-- TASK DIRECTIONS --
Go through the records below and copy out every line that contains the word "login".

-- SOURCE RECORDS --
= = =

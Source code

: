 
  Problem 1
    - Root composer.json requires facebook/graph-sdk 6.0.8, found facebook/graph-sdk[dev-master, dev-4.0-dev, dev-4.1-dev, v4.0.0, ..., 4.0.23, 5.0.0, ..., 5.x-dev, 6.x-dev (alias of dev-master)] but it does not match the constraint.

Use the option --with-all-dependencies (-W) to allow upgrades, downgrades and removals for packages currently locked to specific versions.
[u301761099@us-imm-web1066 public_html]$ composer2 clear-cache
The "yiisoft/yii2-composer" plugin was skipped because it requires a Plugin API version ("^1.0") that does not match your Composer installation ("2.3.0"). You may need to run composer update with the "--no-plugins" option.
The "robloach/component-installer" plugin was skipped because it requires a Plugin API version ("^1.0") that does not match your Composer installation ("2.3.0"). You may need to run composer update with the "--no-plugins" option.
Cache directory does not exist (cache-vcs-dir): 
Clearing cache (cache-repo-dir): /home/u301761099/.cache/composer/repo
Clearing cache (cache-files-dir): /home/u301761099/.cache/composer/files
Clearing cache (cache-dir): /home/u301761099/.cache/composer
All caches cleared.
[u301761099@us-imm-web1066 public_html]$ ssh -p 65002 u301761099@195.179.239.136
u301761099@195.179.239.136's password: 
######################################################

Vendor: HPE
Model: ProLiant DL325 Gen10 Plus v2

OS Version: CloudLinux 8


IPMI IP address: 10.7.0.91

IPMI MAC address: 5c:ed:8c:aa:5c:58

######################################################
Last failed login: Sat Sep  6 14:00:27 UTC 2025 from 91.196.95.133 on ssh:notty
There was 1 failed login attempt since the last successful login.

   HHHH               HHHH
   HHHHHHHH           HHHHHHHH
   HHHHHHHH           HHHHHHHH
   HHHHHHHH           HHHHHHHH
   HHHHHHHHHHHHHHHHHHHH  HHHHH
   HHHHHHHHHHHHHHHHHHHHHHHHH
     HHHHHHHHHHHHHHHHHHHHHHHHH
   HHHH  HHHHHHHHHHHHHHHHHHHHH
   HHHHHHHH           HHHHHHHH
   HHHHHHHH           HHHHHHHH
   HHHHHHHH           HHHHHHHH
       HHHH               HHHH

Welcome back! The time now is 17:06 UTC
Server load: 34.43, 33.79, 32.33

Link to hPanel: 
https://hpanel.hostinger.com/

= = =

-- TASK OUTPUT --
Last failed login: Sat Sep  6 14:00:27 UTC 2025 from 91.196.95.133 on ssh:notty
There was 1 failed login attempt since the last successful login.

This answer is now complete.